Es faltar a la verdad a sabiendas. Es una afirmación falsa que crea una idea o una imagen también falsa. Pero la mentira “tiene patas cortas”, es decir, que no llega muy lejos; porque los mentirosos tienen que tener ante todo muy buena memoria, si no quieren ser descubiertos.

La mentira tiene la función de fabricar personas y mundos falsos que hasta el que los inventa se los cree. Una vez que se ha instalado el hábito de mentir es muy difícil salir de él; porque la confianza de los otros se pierde diciendo una sola mentira y para recuperarla pueden pasar muchos años.

Existen dos tipos básicos de mentiras:

1.Ocultación dos tipos básicos de mentiras:

Admitir la verdad de forma exagerada o errónea también es una forma de ocultación o mentira: «Sí, voy robando a la gente por la calle«. Otra forma es utilizar términos, frases, expresiones o giros que desvirtúen o atenúen el hecho que se quiere ocultar. Es una mentira difícil de admitir, es la más corriente y la más ventajosa para el mentiroso, ya que siempre hay una vía de escape. Si se le descubre puede atribuir lo que dijo a un olvido, a que no se le preguntó precisamente eso, a que no entendió las palabras que se utilizaron, a que creía que querían saber otra cosa o a que malinterpretó la pregunta. (ajá)    (-__-) 

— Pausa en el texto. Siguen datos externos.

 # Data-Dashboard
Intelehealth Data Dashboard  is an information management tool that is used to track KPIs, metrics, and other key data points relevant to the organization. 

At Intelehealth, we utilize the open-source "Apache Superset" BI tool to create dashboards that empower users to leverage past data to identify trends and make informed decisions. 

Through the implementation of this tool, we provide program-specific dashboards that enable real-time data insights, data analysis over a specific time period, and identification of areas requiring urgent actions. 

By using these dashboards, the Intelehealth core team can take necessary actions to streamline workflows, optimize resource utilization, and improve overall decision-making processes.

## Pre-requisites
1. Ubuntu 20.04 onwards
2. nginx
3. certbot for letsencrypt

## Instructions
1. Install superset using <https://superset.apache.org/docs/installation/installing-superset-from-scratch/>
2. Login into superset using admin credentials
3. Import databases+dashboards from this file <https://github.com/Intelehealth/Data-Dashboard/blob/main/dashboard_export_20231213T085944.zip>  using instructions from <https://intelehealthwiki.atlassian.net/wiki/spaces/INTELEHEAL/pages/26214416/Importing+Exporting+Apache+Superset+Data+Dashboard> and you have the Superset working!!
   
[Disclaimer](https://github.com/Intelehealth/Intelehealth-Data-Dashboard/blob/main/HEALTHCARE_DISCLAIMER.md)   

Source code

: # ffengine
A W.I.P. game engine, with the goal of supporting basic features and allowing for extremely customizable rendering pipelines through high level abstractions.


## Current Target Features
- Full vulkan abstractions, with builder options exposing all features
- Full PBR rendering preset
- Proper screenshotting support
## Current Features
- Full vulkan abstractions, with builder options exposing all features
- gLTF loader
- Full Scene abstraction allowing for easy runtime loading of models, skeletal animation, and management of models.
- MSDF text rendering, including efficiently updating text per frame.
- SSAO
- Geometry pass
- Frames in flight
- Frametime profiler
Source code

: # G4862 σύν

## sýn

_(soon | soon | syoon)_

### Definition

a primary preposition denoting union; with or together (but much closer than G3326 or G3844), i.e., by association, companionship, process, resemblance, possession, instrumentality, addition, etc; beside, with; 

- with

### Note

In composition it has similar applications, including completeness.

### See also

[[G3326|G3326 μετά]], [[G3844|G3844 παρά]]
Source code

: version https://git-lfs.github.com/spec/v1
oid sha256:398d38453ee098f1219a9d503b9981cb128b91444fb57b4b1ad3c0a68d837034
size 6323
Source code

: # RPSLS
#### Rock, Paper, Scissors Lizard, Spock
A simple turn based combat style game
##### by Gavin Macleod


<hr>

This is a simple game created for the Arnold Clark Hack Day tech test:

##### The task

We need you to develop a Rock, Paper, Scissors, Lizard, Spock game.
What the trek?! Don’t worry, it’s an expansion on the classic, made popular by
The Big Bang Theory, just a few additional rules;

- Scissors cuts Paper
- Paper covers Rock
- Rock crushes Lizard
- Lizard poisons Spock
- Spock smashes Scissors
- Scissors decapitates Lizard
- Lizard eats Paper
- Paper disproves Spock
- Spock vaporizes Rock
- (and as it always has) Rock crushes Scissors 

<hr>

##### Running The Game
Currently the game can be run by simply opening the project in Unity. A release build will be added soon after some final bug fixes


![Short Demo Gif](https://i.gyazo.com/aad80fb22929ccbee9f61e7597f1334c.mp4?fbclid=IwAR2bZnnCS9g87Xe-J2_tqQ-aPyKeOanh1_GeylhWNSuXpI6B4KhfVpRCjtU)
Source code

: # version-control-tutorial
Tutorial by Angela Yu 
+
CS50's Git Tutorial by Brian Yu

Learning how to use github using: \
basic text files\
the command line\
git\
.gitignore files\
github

2.  Falsificación o creación de una historia:

Consiste en la presentación de información falsa o en la invención de una historia falsa para confundir o engañar. El mentiroso proporcion datos, detalles o explicaciones como si fueran ciertos. Necesita para ello poseer buena memoria, anticipación y no perder la compostura. Si la mentira no consigue su objetivo de engañar a los demás debe volver a la falsificación, inventando más cosas, o admitir parte o toda la verdad. El descubrimiento es inadmisible para los engañados e inaceptable para el mentiroso ya que no tiene escapatoria.

También es mentira el acto de la simulación o el fingir. Por ejemplo: si alguien atropella a una persona y huye del lugar sin ser identificado y, después de un tiempo, regresa y se mezcla con los curiosos y finge indignación por lo ocurrido, está mintiendo a todos aquellos ante quienes simula o finge inocencia. En otras palabras, para mentir no se necesita decir palabra alguna.

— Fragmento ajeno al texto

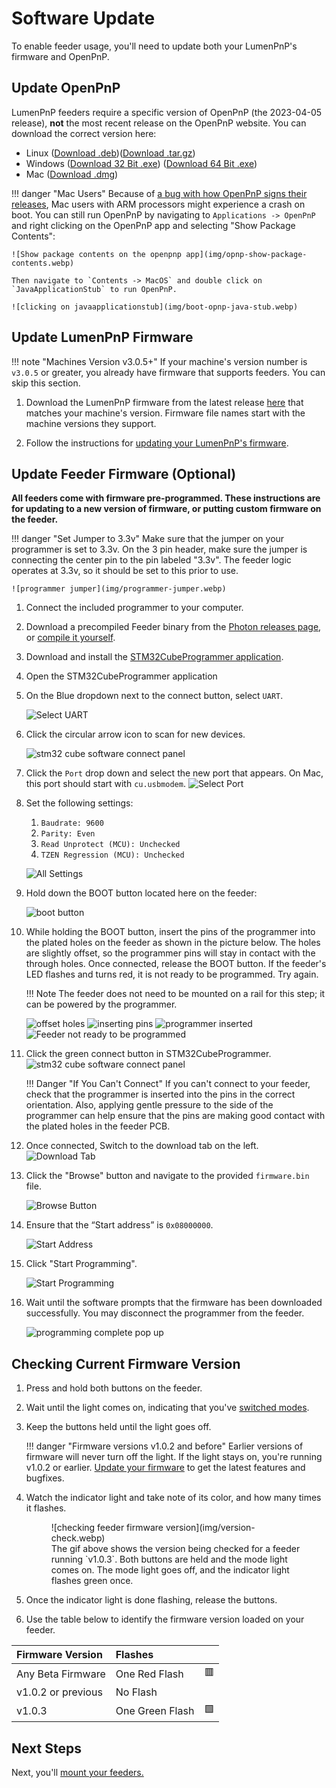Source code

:# Software Update

To enable feeder usage, you'll need to update both your LumenPnP's firmware and OpenPnP.

## Update OpenPnP

LumenPnP feeders require a specific version of OpenPnP (the 2023-04-05 release), **not** the most recent release on the OpenPnP website. You can download the correct version here:

- Linux ([Download .deb](https://openpnp.s3-us-west-2.amazonaws.com/test/2023-04-05_08-24-36.0aa4ae8/OpenPnP-linux-test.deb))([Download .tar.gz](https://openpnp.s3-us-west-2.amazonaws.com/test/2023-04-05_08-24-36.0aa4ae8/OpenPnP-unix-test.tar.gz))
- Windows ([Download 32 Bit .exe](https://openpnp.s3-us-west-2.amazonaws.com/test/2023-04-05_08-24-36.0aa4ae8/OpenPnP-windows-x32-test.exe)) ([Download 64 Bit .exe](https://openpnp.s3-us-west-2.amazonaws.com/test/2023-04-05_08-24-36.0aa4ae8/OpenPnP-windows-x64-test.exe))
- Mac ([Download .dmg](https://openpnp.s3-us-west-2.amazonaws.com/test/2023-04-05_08-24-36.0aa4ae8/OpenPnP-macos-test.dmg))

!!! danger "Mac Users"
    Because of [a bug with how OpenPnP signs their releases](https://github.com/openpnp/openpnp/issues/1559), Mac users with ARM processors might experience a crash on boot. You can still run OpenPnP by navigating to `Applications -> OpenPnP` and right clicking on the OpenPnP app and selecting "Show Package Contents":

    ![Show package contents on the openpnp app](img/opnp-show-package-contents.webp)

    Then navigate to `Contents -> MacOS` and double click on `JavaApplicationStub` to run OpenPnP.

    ![clicking on javaapplicationstub](img/boot-opnp-java-stub.webp)

## Update LumenPnP Firmware

!!! note "Machines Version v3.0.5+"
    If your machine's version number is `v3.0.5` or greater, you already have firmware that supports feeders. You can skip this section.

1. Download the LumenPnP firmware from the latest release [here](https://github.com/opulo-inc/lumenpnp/releases) that matches your machine's version. Firmware file names start with the machine versions they support.

2. Follow the instructions for [updating your LumenPnP's firmware](/guides/update-firmware).

## Update Feeder Firmware **(Optional)**

**All feeders come with firmware pre-programmed. These instructions are for updating to a new version of firmware, or putting custom firmware on the feeder.**

!!! danger "Set Jumper to 3.3v"
    Make sure that the jumper on your programmer is set to 3.3v. On the 3 pin header, make sure the jumper is connecting the center pin to the pin labeled "3.3v". The feeder logic operates at 3.3v, so it should be set to this prior to use.

    ![programmer jumper](img/programmer-jumper.webp)

1. Connect the included programmer to your computer.
   <!-- TODO: Get photo of programmer plugged into computer -->
2. Download a precompiled Feeder binary from the [Photon releases page](https://github.com/photonfirmware/photon/releases), or [compile it yourself](https://github.com/opulo-inc/feeder).
3. Download and install the [STM32CubeProgrammer application](https://www.st.com/en/development-tools/stm32cubeprog.html#section-get-software-table).
4. Open the STM32CubeProgrammer application
5. On the Blue dropdown next to the connect button, select `UART`.

    ![Select UART](img/uart-dropdown.webp)

6. Click the circular arrow icon to scan for new devices.

    ![stm32 cube software connect panel](img/refresh-button.webp)

7. Click the `Port` drop down and select the new port that appears. On Mac, this port should start with `cu.usbmodem`.
    ![Select Port](img/select-port.webp)

8. Set the following settings:
    1. `Baudrate: 9600`
    2. `Parity: Even`
    3. `Read Unprotect (MCU): Unchecked`
    4. `TZEN Regression (MCU): Unchecked`

    ![All Settings](img/all-settings.webp)

9. Hold down the BOOT button located here on the feeder:

    ![boot button](img/boot-button.webp)

10. While holding the BOOT button, insert the pins of the programmer into the plated holes on the feeder as shown in the picture below. The holes are slightly offset, so the programmer pins will stay in contact with the through holes. Once connected, release the BOOT button. If the feeder's LED flashes and turns red, it is not ready to be programmed. Try again.

    !!! Note
        The feeder does not need to be mounted on a rail for this step; it can be powered by the programmer.

    ![offset holes](img/offset-pins.webp)
    ![inserting pins](img/inserting-programmer.webp)
    ![programmer inserted](img/programmer-inserted.webp)
    ![Feeder not ready to be programmed](img/feeder-not-ready.webp)

11. Click the green connect button in STM32CubeProgrammer.
    ![stm32 cube software connect panel](img/connect-button.webp)

    !!! Danger "If You Can't Connect"
        If you can't connect to your feeder, check that the programmer is inserted into the pins in the correct orientation. Also, applying gentle pressure to the side of the programmer can help ensure that the pins are making good contact with the plated holes in the feeder PCB.

12. Once connected, Switch to the download tab on the left.
![Download Tab](img/download-tab.webp)

1.  Click the "Browse" button and navigate to the provided `firmware.bin` file.

    ![Browse Button](img/browse-button.webp)

2.  Ensure that the “Start address” is `0x08000000`.

    ![Start Address](img/start-address.webp)

3.  Click "Start Programming".

    ![Start Programming](img/start-programming.webp)

4.  Wait until the software prompts that the firmware has been downloaded successfully. You may disconnect the programmer from the feeder.

    ![programming complete pop up](img/programming-complete.webp)

## Checking Current Firmware Version

1. Press and hold both buttons on the feeder.
1. Wait until the light comes on, indicating that you've [switched modes](/feeders/1-overview/feeder-overview/#__tabbed_2_3).
1. Keep the buttons held until the light goes off.

    !!! danger "Firmware versions v1.0.2 and before"
        Earlier versions of firmware will never turn off the light. If the light stays on, you're running v1.0.2 or earlier. [Update your firmware](#update-feeder-firmware-optional) to get the latest features and bugfixes.

1. Watch the indicator light and take note of its color, and how many times it flashes.

    <figure markdown>
        ![checking feeder firmware version](img/version-check.webp)
        <figcaption>The gif above shows the version being checked for a feeder running `v1.0.3`. Both buttons are held and the mode light comes on. The mode light goes off, and the indicator light flashes green once.</figcaption>
    </figure>

1. Once the indicator light is done flashing, release the buttons.
1. Use the table below to identify the firmware version loaded on your feeder.

| Firmware Version      | Flashes            |            |
| :-------------------- | :----------------- | :--------- |
| Any Beta Firmware     | One Red Flash      | 🟥         |
| v1.0.2 or previous    | No Flash           |            |
| v1.0.3                | One Green Flash    | 🟩         |

## Next Steps

Next, you'll [mount your feeders.](../4-mounting/mounting.md)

Paradojas de la Mentira: Epiménides y la lógica

Dentro de cualquier situación en la que se dan siempre respuestas duales (por ejemplo, sí/no, blanco/negro), una persona de la que sabemos que está mintiendo consistentemente sería, de forma paradójica, una fuente de verdad. Hay muchas paradojas de esta clase, siendo la más famosa la que se conoce como la paradoja del mentiroso, comúnmente expresada como «esta proposición es mentira» o «esta proposición es falsa». La denominada paradoja de Epiménides —«todos los cretenses mienten», declara Epiménides el cretense— fue una precursora de la paradoja del mentiroso, aunque el hecho de que sea o no una paradoja también está a discusión.

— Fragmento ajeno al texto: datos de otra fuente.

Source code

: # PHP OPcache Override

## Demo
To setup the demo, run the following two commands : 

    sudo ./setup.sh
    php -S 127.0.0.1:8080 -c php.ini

Empero, la mentira habita en un espacio social poroso, liminal, inmanente al vínculo comunicacional e inaprehensible, dota de congruencia, establece relaciones e inaugura recorridos discursivos al tiempo limita otros, el modo en que se tejen y distintos materiales de la experiencia va confiriendo forma a la propia existencia y así, la mentira deja de ser una mera dimensión accesoria y/o contingente de lo social, un elemento del cual podríamos prescindir pero que se alza como un pilar determinante de la posibilidad misma de vivir con otros y junto a otros, hasta devenir la condición misma de la posibilidad de la coexistencia.

Por lo tanto, piensen bien en qué mentir.